Episode 1 – “Eyes Eyes Eyes Eyes”

Episode 2 – “Someone is Lying”

Episode 3 – “Don’t Forget the Sea”

I’ve always loved the ocean. Its salty scent, the way it laps up on the sand and the way it sifts, cresting foam of blues and darker hues. It’s a painter’s dream come true. There is a downside to all of that beauty, however. There’s something called an undertow. It’s violent. It knows no soul, neither does it care about it. You could happily call a lifeguard, but we all know that’s silly. The waves don’t care about you. Welcome to the third episode of I May Destroy (HBO) titled “Don’t Forget the Sea.”

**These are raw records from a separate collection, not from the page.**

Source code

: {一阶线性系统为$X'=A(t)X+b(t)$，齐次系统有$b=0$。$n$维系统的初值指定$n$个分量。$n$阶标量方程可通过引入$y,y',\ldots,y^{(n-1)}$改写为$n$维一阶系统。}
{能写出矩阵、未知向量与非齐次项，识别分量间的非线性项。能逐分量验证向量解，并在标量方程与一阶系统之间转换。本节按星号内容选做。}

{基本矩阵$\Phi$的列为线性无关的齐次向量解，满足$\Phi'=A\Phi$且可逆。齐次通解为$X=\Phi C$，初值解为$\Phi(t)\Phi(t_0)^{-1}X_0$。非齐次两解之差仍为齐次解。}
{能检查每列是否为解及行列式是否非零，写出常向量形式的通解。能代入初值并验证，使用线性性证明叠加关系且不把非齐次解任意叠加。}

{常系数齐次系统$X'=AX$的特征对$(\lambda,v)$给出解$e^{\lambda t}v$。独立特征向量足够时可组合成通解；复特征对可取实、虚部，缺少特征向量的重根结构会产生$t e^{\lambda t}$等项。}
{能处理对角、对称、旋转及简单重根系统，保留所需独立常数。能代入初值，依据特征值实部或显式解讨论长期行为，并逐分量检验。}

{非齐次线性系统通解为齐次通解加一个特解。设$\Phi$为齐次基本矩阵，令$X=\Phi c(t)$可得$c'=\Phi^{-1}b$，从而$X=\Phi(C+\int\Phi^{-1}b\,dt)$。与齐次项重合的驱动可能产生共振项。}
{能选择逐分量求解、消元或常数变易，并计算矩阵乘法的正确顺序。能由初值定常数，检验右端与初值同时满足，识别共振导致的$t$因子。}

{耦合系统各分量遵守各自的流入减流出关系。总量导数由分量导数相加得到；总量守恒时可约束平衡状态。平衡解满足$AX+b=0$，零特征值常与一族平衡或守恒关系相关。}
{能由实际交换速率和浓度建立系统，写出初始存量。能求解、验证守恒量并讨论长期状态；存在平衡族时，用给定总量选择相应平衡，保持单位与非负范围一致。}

We open up 3 months earlier on the sun-drenched streets of Ostia, Italy, where Arabella (Michaela Cole) is hashing out her next solipsistic work of art. As stated before, it’s more of an all-expenses-paid work trip than a holiday, though the posh digs she’s put up in has her newly touched-down girl, Terry (Weruche Opia), thinking otherwise. This includes a four-post bed Terry vows to totally post-up on before her stay is over. She may have met her new match-ress.

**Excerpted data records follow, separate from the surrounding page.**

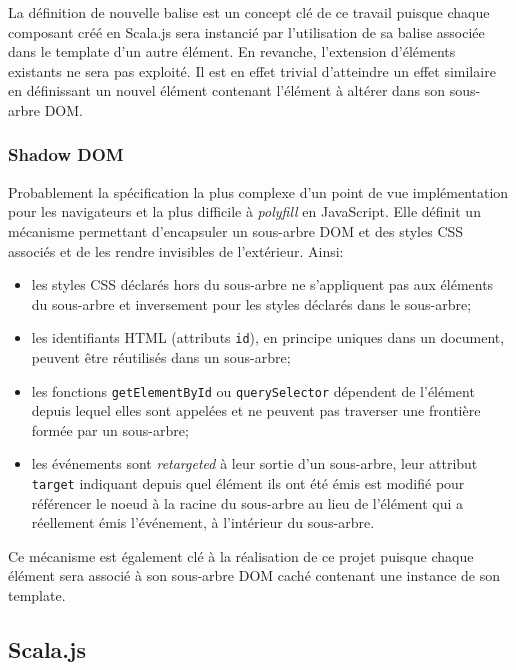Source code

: La définition de nouvelle balise est un concept clé de ce travail puisque chaque composant créé en Scala.js sera instancié par l'utilisation de sa balise associée dans le template d'un autre élément. En revanche, l'extension d'éléments existants ne sera pas exploité. Il est en effet trivial d'atteindre un effet similaire en définissant un nouvel élément contenant l'élément à altérer dans son sous-arbre DOM.

\subsubsection{Shadow DOM}

Probablement la spécification la plus complexe d'un point de vue implémentation pour les navigateurs et la plus difficile à \emph{polyfill} en JavaScript. Elle définit un mécanisme permettant d'encapsuler un sous-arbre DOM et des styles CSS associés et de les rendre invisibles de l'extérieur. Ainsi:

\begin{itemize}
	\item les styles CSS déclarés hors du sous-arbre ne s'appliquent pas aux éléments du sous-arbre et inversement pour les styles déclarés dans le sous-arbre;
	
	\item les identifiants HTML (attributs \texttt{id}), en principe uniques dans un document, peuvent être réutilisés dans un sous-arbre;
	
	\item les fonctions \texttt{getElementById} ou \texttt{querySelector} dépendent de l'élément depuis lequel elles sont appelées et ne peuvent pas traverser une frontière formée par un sous-arbre;
	
	\item les événements sont \emph{retargeted} à leur sortie d'un sous-arbre, leur attribut \texttt{target} indiquant depuis quel élément ils ont été émis est modifié pour référencer le noeud à la racine du sous-arbre au lieu de l'élément qui a réellement émis l'événement, à l'intérieur du sous-arbre.
\end{itemize}

Ce mécanisme est également clé à la réalisation de ce projet puisque chaque élément sera associé à son sous-arbre DOM caché contenant une instance de son template.

\subsection{Scala.js}

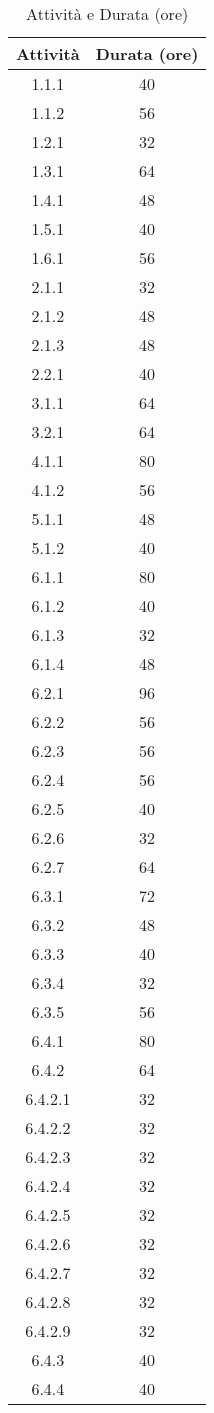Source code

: \begin{table}[H]
    \centering
    \begin{tabular}{|c|c|}
    \hline
    \textbf{Attività} & \textbf{Durata (ore)} \\
    \hline
    1.1.1 & 40 \\
    1.1.2 & 56 \\
    1.2.1 & 32 \\
    1.3.1 & 64 \\
    1.4.1 & 48 \\
    1.5.1 & 40 \\
    1.6.1 & 56 \\
    2.1.1 & 32 \\
    2.1.2 & 48 \\
    2.1.3 & 48 \\
    2.2.1 & 40 \\
    3.1.1 & 64 \\
    3.2.1 & 64 \\
    4.1.1 & 80 \\
    4.1.2 & 56 \\
    5.1.1 & 48 \\
    5.1.2 & 40 \\
    6.1.1 & 80 \\
    6.1.2 & 40 \\
    6.1.3 & 32 \\
    6.1.4 & 48 \\
    6.2.1 & 96 \\
    6.2.2 & 56 \\
    6.2.3 & 56 \\
    6.2.4 & 56 \\
    6.2.5 & 40 \\
    6.2.6 & 32 \\
    6.2.7 & 64 \\
    6.3.1 & 72 \\
    6.3.2 & 48 \\
    6.3.3 & 40 \\
    6.3.4 & 32 \\
    6.3.5 & 56 \\
    6.4.1 & 80 \\
    6.4.2 & 64 \\
    6.4.2.1 & 32 \\
    6.4.2.2 & 32 \\
    6.4.2.3 & 32 \\
    6.4.2.4 & 32 \\
    6.4.2.5 & 32 \\
    6.4.2.6 & 32 \\
    6.4.2.7 & 32 \\
    6.4.2.8 & 32 \\
    6.4.2.9 & 32 \\
    6.4.3 & 40 \\
    6.4.4 & 40 \\
    \hline
    \end{tabular}
    \caption{Attività e Durata (ore)}
    \label{tab:attivita-durata}
    \end{table}

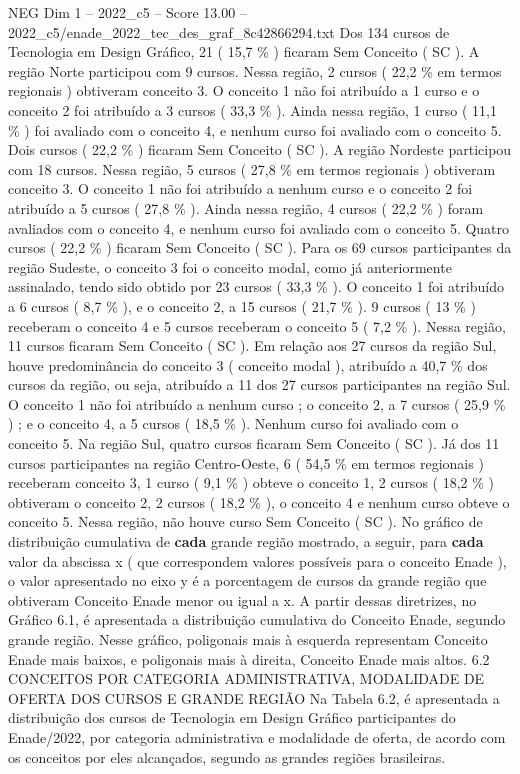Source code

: \begin{textsample}{NEG Dim 1 – 2022\_c5 – Score 13.00 – 2022\_c5/enade\_2022\_tec\_des\_graf\_8c42866294.txt}
Dos 134 cursos de Tecnologia em Design Gráfico, 21 ( 15,7 \% ) ficaram Sem Conceito ( SC ).
A região Norte participou com 9 cursos.
Nessa região, 2 cursos ( 22,2 \% em termos regionais ) obtiveram conceito 3.
O conceito 1 não foi atribuído a 1 curso e o conceito 2 foi atribuído a 3 cursos ( 33,3 \% ).
Ainda nessa região, 1 curso ( 11,1 \% ) foi avaliado com o conceito 4, e nenhum curso foi avaliado com o conceito 5.
Dois cursos ( 22,2 \% ) ficaram Sem Conceito ( SC ).
A região Nordeste participou com 18 cursos.
Nessa região, 5 cursos ( 27,8 \% em termos regionais ) obtiveram conceito 3.
O conceito 1 não foi atribuído a nenhum curso e o conceito 2 foi atribuído a 5 cursos ( 27,8 \% ).
Ainda nessa região, 4 cursos ( 22,2 \% ) foram avaliados com o conceito 4, e nenhum curso foi avaliado com o conceito 5.
Quatro cursos ( 22,2 \% ) ficaram Sem Conceito ( SC ).
Para os 69 cursos participantes da região Sudeste, o conceito 3 foi o conceito modal, como já anteriormente assinalado, tendo sido obtido por 23 cursos ( 33,3 \% ).
O conceito 1 foi atribuído a 6 cursos ( 8,7 \% ), e o conceito 2, a 15 cursos ( 21,7 \% ). 9 cursos ( 13 \% ) receberam o conceito 4 e 5 cursos receberam o conceito 5 ( 7,2 \% ).
Nessa região, 11 cursos ficaram Sem Conceito ( SC ).
Em relação aos 27 cursos da região Sul, houve predominância do conceito 3 ( conceito modal ), atribuído a 40,7 \% dos cursos da região, ou seja, atribuído a 11 dos 27 cursos participantes na região Sul.
O conceito 1 não foi atribuído a nenhum curso ; o conceito 2, a 7 cursos ( 25,9 \% ) ; e o conceito 4, a 5 cursos ( 18,5 \% ).
Nenhum curso foi avaliado com o conceito 5.
Na região Sul, quatro cursos ficaram Sem Conceito ( SC ).
Já dos 11 cursos participantes na região Centro-Oeste, 6 ( 54,5 \% em termos regionais ) receberam conceito 3, 1 curso ( 9,1 \% ) obteve o conceito 1, 2 cursos ( 18,2 \% ) obtiveram o conceito 2, 2 cursos ( 18,2 \% ), o conceito 4 e nenhum curso obteve o conceito 5.
Nessa região, não houve curso Sem Conceito ( SC ).
No gráfico de distribuição cumulativa de \textbf{cada} grande região mostrado, a seguir, para \textbf{cada} valor da abscissa x ( que correspondem valores possíveis para o conceito Enade ), o valor apresentado no eixo y é a porcentagem de cursos da grande região que obtiveram Conceito Enade menor ou igual a x.
A partir dessas diretrizes, no Gráfico 6.1, é apresentada a distribuição cumulativa do Conceito Enade, segundo grande região.
Nesse gráfico, poligonais mais à esquerda representam Conceito Enade mais baixos, e poligonais mais à direita, Conceito Enade mais altos. 6.2 CONCEITOS POR CATEGORIA ADMINISTRATIVA, MODALIDADE DE OFERTA DOS CURSOS E GRANDE REGIÃO Na Tabela 6.2, é apresentada a distribuição dos cursos de Tecnologia em Design Gráfico participantes do Enade/2022, por categoria administrativa e modalidade de oferta, de acordo com os conceitos por eles alcançados, segundo as grandes regiões brasileiras.

\end{textsample}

Cuddling on the bedding with Bella, Terry lays claim to using anything she’s written for auditions or to simply cast her in future projects that will involve Arabella’s work. This is not even a question, as they both have each others’ backs until the end- but looking too far ahead distracts from the now. It’s Terry’s first day in Ostia and what better a warm welcome than making some delectable weed-infused pasta. I mean, when in Rome, amiright?

Back on the streets, they are TOASTED. This is pretty ostensible when they dip into a pizzeria, barely being able to sit upright, let alone order a pepperoni Za but successfully pissing off the cameriere.

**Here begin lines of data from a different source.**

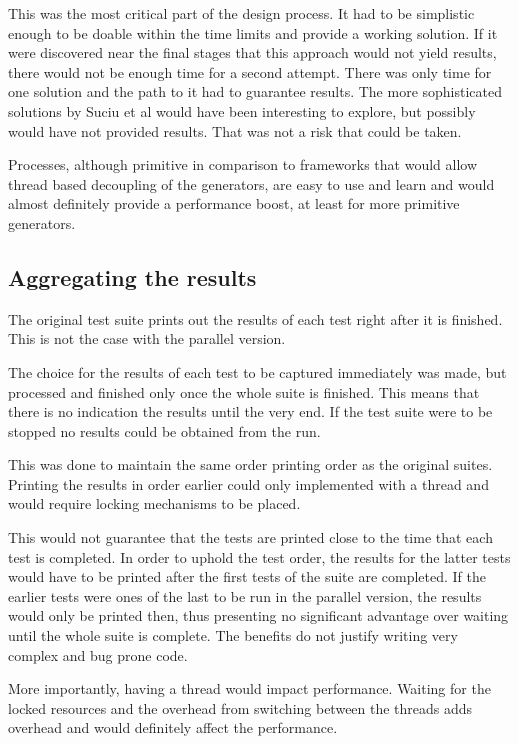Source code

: This was the most critical part of the design process. It had to be simplistic enough to be doable within the time limits and provide a working solution. If it were discovered near the final stages that this approach would not yield results, there would not be enough time for a second attempt. There was only time for one solution and the path to it had to guarantee results. The more sophisticated solutions by Suciu et al\cite{parallelism-paper2} would have been interesting to explore, but possibly would have not provided results. That was not a risk that could be taken.

Processes, although primitive in comparison to frameworks that would allow thread based decoupling of the generators, are easy to use and learn and would almost definitely provide a performance boost, at least for more primitive generators.

\subsection{Aggregating the results}
The original test suite prints out the results of each test right after it is finished. This is not the case with the parallel version.

The choice for the results of each test to be captured immediately was made, but processed and finished only once the whole suite is finished. This means that there is no indication the results until the very end. If the test suite were to be stopped no results could be obtained from the run.

This was done to maintain the same order printing order as the original suites. Printing the results in order earlier could only implemented with a thread and would require locking mechanisms to be placed.

This would not guarantee that the tests are printed close to the time that each test is completed. In order to uphold the test order, the results for the latter tests would have to be printed after the first tests of the suite are completed. If the earlier tests were ones of the last to be run in the parallel version, the results would only be printed then, thus presenting no significant advantage over waiting until the whole suite is complete. The benefits do not justify writing very complex and bug prone code.

More importantly, having a thread would impact performance. Waiting for the locked resources and the overhead from switching between the threads adds overhead and would definitely affect the performance.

Thankfully, they are tended to by another of the waitstaff, Mathilda (Camille Dugay Comencini), and she clearly is picking up on what Bella and Terry are putting down. She tells them her local hookup at the basketball court is a good spot to score some choice shit.

On the court, in the cut, the two women scout for their connection without trying to look like a bunch of narcs. Mathilda finds them and introduces them to Biago (Marouane Zotti). In one fell swoop, they are given ketamine, coke, and molly, in addition to an invite to a party from Mathilda. In exchange, Arabella gives them her phone for the contacts and details, but only Mathilda complies, while Biago rebuffs. Terry side-eyes her bestie, as one contact is technically more than enough.

Later that night, as the dynamic duo get ready in the same bathroom, Terry reveals she’s not looking to get down with any of Biago’s friends or friends of friends. Basketball players aren’t her speed, as she claims to desire intelligence and people her height. I have to say, these two clearly have a very intimate bond if Terry can get primped in the mirror as Bella is urinating in front of her. Hey, they both have one thing on the mind: “Where is my shot glass?”

At the club, Arabella and Terry decide on their appetizer for their starting course. Molly, it is, decides the guest, and this soon moves outside to one of the couches. There, they debate on who has the power over their respective life paths during a cig. While each one makes a case for the other, Bella takes it away with the zen motto, “Control what you can, no more, no less.”

Not soon after, they both begin to roll. This is what you aim for with the high, and it’s gorgeous with every word feeling like a cloud you can hop on and get lost in. Terry is especially feeling it, but, as we’ve known before, there’s always someone not satisfied with what lies in front of them (I got your back, Arabella) and, in Sade’s words, need for “higher highs.”

Bella’s antics nearly get her booted from the club a few times, but, instead of turning the volume down, she ratchets it up, retreating into the loo to do a bump… or a few.

I mean, once the music hits you, it’s like a drug, but, whereas Terry is satisfied with riding the wave, some of us writers are so full of ourselves *raises hand* at times, we think not only does the crowd like our sloppy behavior but also that it will provide an almost Hunter S. Thompson-esque magic to the next passage we may pen. You know, for the craft.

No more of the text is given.